L'une des ascensions les plus folles de notre hockey commence. En 2005, Anschutz se retire. Chris McSorley reprend le club avec le Canado-Suisse Hugh Quennec. Avec le recul, il déclare sans amertume: «La meilleure décision de ma vie.»
Dans un numéro d'équilibriste sans précédent, les deux hommes parviennent à maintenir le club à flot et à le rendre compétitif sur le plan sportif. En 2008 et 2010, ils se contentent des finales perdues contre les ZSC Lions et le SC Berne. Chris McSorley déclare qu'il y a heureusement à Genève de nombreuses fortunes secourables, qui l'ont beaucoup aidé pendant cette période. La Cité de Calvin est l'une des capitales mondiales du capitalisme. Le milliardaire russe Guennadi Timtchenko, un ami de Poutine, apporte également un soutien temporaire au GSHC.
En 2014, un accord est conclu. Chris McSorley signe un contrat d'entraîneur et de directeur sportif jusqu'en 2023, plus une option pour cinq années supplémentaires jusqu'en 2028, soit pas moins de 14 ans. C'est une belle reconnaissance de ses mérites et de sa force de travail. C'est aussi un record.
Entre-temps, après de fortes turbulences financières, Servette est sauvé par la «Fondation 1890», créée autrefois par le fondateur de Rolex Hans Wilsdorf, et navigue avec beaucoup de vent arrière dans des eaux financièrement calmes.

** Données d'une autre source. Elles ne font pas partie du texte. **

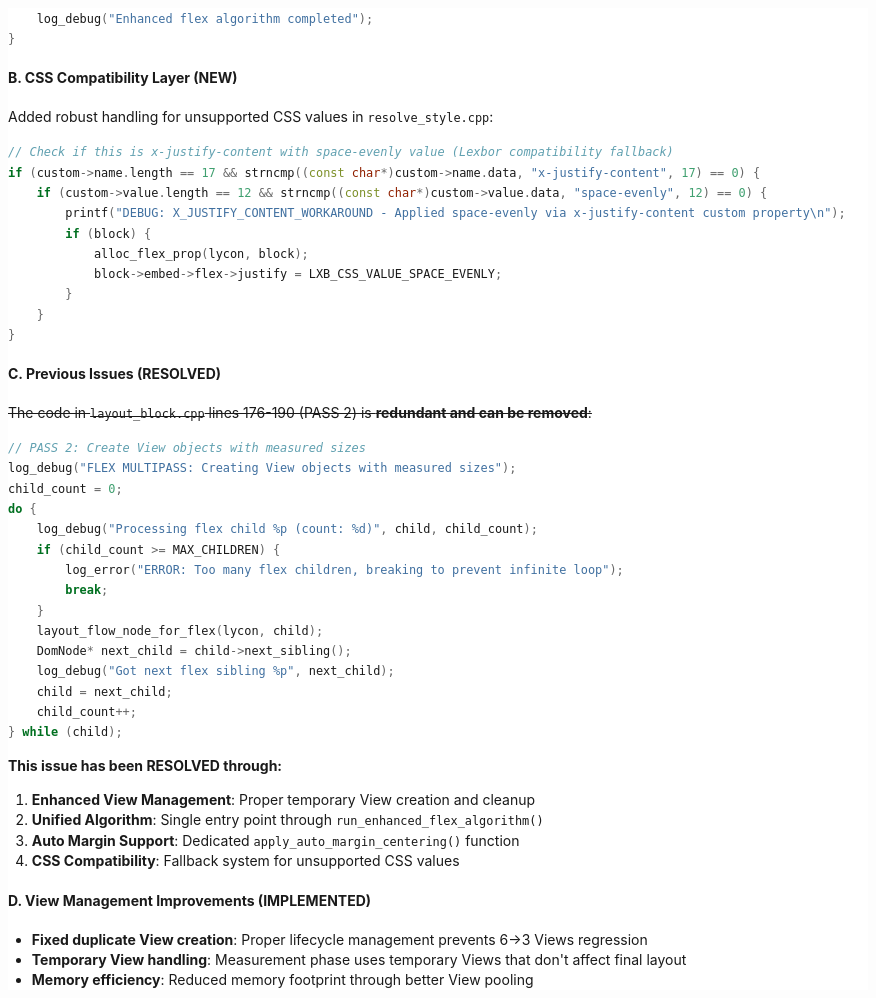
 ```cpp
    log_debug("Enhanced flex algorithm completed");
}
```

#### B. CSS Compatibility Layer (NEW)
Added robust handling for unsupported CSS values in `resolve_style.cpp`:

```cpp
// Check if this is x-justify-content with space-evenly value (Lexbor compatibility fallback)
if (custom->name.length == 17 && strncmp((const char*)custom->name.data, "x-justify-content", 17) == 0) {
    if (custom->value.length == 12 && strncmp((const char*)custom->value.data, "space-evenly", 12) == 0) {
        printf("DEBUG: X_JUSTIFY_CONTENT_WORKAROUND - Applied space-evenly via x-justify-content custom property\n");
        if (block) {
            alloc_flex_prop(lycon, block);
            block->embed->flex->justify = LXB_CSS_VALUE_SPACE_EVENLY;
        }
    }
}
```

#### C. Previous Issues (RESOLVED)
~~The code in `layout_block.cpp` lines 176-190 (PASS 2) is **redundant and can be removed**:~~

```cpp
// PASS 2: Create View objects with measured sizes
log_debug("FLEX MULTIPASS: Creating View objects with measured sizes");
child_count = 0;
do {
    log_debug("Processing flex child %p (count: %d)", child, child_count);
    if (child_count >= MAX_CHILDREN) {
        log_error("ERROR: Too many flex children, breaking to prevent infinite loop");
        break;
    }
    layout_flow_node_for_flex(lycon, child);
    DomNode* next_child = child->next_sibling();
    log_debug("Got next flex sibling %p", next_child);
    child = next_child;
    child_count++;
} while (child);
```

**This issue has been RESOLVED through:**
1. **Enhanced View Management**: Proper temporary View creation and cleanup
2. **Unified Algorithm**: Single entry point through `run_enhanced_flex_algorithm()`
3. **Auto Margin Support**: Dedicated `apply_auto_margin_centering()` function
4. **CSS Compatibility**: Fallback system for unsupported CSS values

#### D. View Management Improvements (IMPLEMENTED)
- **Fixed duplicate View creation**: Proper lifecycle management prevents 6→3 Views regression
- **Temporary View handling**: Measurement phase uses temporary Views that don't affect final layout
- **Memory efficiency**: Reduced memory footprint through better View pooling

Les services de Chris McSorley ne sont plus sollicités. Didier Fischer est désormais seul maître à bord. Il contrôle le hockey et le football à Servette. Comme le racontent des personnes de confiance, il a compris à temps qu'il valait mieux s'engager dans le hockey que dans un faible football suisse. C'est ainsi que «ses» investissements ont fait d'un bon GSHC un club possiblement champion. Pendant des années, Chris McSorley s'est plaint que, quoi qu'il fasse, il manque toujours un million pour devenir champion.

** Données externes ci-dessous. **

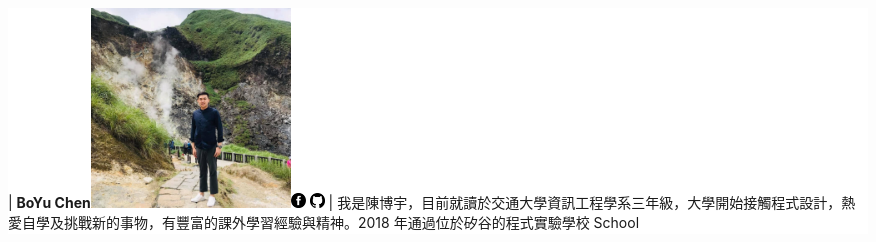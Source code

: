 | **BoYu Chen**<img width="200" src="/img/bchen.jpg"/>[<img width="15" src="/img/icon-fb.png"/>](https://www.facebook.com/bchen0224)    [<img width="15" src="/img/icon-github.png"/>](https://github.com/boyuchen0224) |  我是陳博宇，目前就讀於交通大學資訊工程學系三年級，大學開始接觸程式設計，熱愛自學及挑戰新的事物，有豐富的課外學習經驗與精神。2018 年通過位於矽谷的程式實驗學校 School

Mais le contrat avec Chris McSorley reste valable. Il donne du travail à de nombreux avocats. Le Canadien ne s'est pas laissé intimider par la nouvelle direction. Il a donc été licencié sans préavis en août 2020. Depuis, il réclame à Servette le solde de son contrat et le poursuit devant les tribunaux.
Le Canadien a fait venir à Genève presque toutes les personnes qui tiennent actuellement une place importante dans le succès de Servette. Non seulement les trois quarts des joueurs, mais aussi le directeur sportif Marc Gautschi et l'entraîneur Jan Cadieux. Tous deux ont commencé leur carrière sous la houlette de Chris McSorley, en tant qu'entraîneurs de la relève et assistants. L'ensemble de l'entreprise porte encore et pour longtemps l'ADN de Chris McSorley.
Dans son for intérieur, le Canadien est en paix. Ses avocats ne lâchent rien mais son cœur bat pour Servette. Un premier titre de champion serait le couronnement de l'œuvre de sa vie. Depuis longtemps, McSorley s'est tourné vers un nouveau projet.
Après l'aventure ratée à Lugano, il travaille désormais sur un projet de 320 millions à Sierre pour le compte d'investisseurs franco-suisses. Des logements, des locaux commerciaux et bien sûr une patinoire. Il doit mener Sierre à une nouvelle gloire, comme Servette autrefois, et vit avec sa famille en Valais.
Il a trouvé un nom approprié pour sa nouvelle patrie: «Sunny Valley». C'est quand même beau, presque un happy end, quand le soleil se lève encore une fois dans le crépuscule d'une carrière grandiose.